The files are identical (to the byte) to the older build from the Broad:

-rw-r--r-- 1 fkrueger bioinf 1172288552 Mar 21 01:07 BS_CT.1.bt2

-rw-r--r-- 1 fkrueger bioinf 875415080 Mar 21 01:07 BS_CT.2.bt2

-rw-r--r-- 1 fkrueger bioinf 655316 Mar 20 21:54 BS_CT.3.bt2

-rw-r--r-- 1 fkrueger bioinf 875415075 Mar 20 21:54 BS_CT.4.bt2

-rw-r--r-- 1 fkrueger bioinf 1172288552 Mar 21 03:35 BS_CT.rev.1.bt2

-rw-r--r-- 1 fkrueger bioinf 875415080 Mar 21 03:35 BS_CT.rev.2.bt2

-rw-r--r-- 1 fkrueger bioinf 3665725775 Mar 20 21:53 genome_mfa.CT_conversion.fa

So I am hoping that this morning everything should just work for you.

Cheers, Felix

— You are receiving this because you were mentioned. Reply to this email directly, view it on GitHubhttps://github.com/FelixKrueger/Bismark/issues/164#issuecomment-374883662, or mute the threadhttps://github.com/notifications/unsubscribe-auth/Aj2o-BI2uHfV6eF6Fde14beozUaKCYdtks5tgiNEgaJpZM4SyhBv.

FelixKrueger commented 6 years ago

This is certainly possible, here are the details for the files (active for 3 days):

Connection Details

Hostname ftp2.babraham.ac.uk Username ftpusr41 Password p7n8GbKA FTP URL ftp://ftpusr41:p7n8GbKA@ftp2.babraham.ac.uk

Cheers, Felix

gbnci commented 6 years ago

Thanks. Will do it as soon as possible.

From: FelixKrueger notifications@github.com Reply-To: FelixKrueger/Bismark reply@reply.github.com Date: Wednesday, March 21, 2018 at 12:29 PM To: FelixKrueger/Bismark Bismark@noreply.github.com Cc: "Wang, Yonghong (NIH/NCI) [E]" wangyong@mail.nih.gov, Mention mention@noreply.github.com Subject: Re: [FelixKrueger/Bismark] Fail to make genome ref for bismark alignment (#164)

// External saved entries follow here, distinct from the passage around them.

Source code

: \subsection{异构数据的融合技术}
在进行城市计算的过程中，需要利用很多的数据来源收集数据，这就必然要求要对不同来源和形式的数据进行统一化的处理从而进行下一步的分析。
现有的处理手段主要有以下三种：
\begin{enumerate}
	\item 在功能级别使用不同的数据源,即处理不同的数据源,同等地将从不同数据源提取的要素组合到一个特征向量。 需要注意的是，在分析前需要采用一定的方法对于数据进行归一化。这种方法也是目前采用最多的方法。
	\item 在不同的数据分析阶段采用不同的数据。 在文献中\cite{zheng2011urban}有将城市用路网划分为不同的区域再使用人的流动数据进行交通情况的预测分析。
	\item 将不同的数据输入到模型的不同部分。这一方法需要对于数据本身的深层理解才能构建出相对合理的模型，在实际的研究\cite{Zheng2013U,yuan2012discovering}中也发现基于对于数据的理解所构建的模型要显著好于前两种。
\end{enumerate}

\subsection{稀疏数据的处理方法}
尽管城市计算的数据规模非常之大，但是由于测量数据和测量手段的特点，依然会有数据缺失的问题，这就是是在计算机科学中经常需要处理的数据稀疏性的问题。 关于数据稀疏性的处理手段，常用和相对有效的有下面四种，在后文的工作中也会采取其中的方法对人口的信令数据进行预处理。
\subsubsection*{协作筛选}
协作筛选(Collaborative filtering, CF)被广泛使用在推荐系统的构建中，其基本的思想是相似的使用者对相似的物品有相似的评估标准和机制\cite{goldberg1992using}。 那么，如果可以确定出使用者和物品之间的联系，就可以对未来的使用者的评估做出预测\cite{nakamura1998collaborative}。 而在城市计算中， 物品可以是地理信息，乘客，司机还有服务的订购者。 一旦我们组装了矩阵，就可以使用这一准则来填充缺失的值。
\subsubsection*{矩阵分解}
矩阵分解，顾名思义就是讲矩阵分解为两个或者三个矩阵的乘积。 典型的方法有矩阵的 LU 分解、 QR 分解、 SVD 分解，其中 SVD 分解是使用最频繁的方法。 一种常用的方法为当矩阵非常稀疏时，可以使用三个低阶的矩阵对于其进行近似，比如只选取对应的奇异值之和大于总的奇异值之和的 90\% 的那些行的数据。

This is certainly possible, here are the details for the files (active for 3 days):

Connection Details

Hostname ftp2.babraham.ac.uk Username ftpusr41 Password p7n8GbKA FTP URL ftp://ftpusr41:p7n8GbKA@ftp2.babraham.ac.uk

Cheers, Felix

— You are receiving this because you were mentioned. Reply to this email directly, view it on GitHubhttps://github.com/FelixKrueger/Bismark/issues/164#issuecomment-375006388, or mute the threadhttps://github.com/notifications/unsubscribe-auth/Aj2o-KbvfkmV1c-JeL2EkVbwWHuTT_hwks5tgn_tgaJpZM4SyhBv.

FelixKrueger commented 6 years ago

It turned out that the culprit was an additional .fa file in the folder that lead to the apparent duplication of file names. All seems to be working now.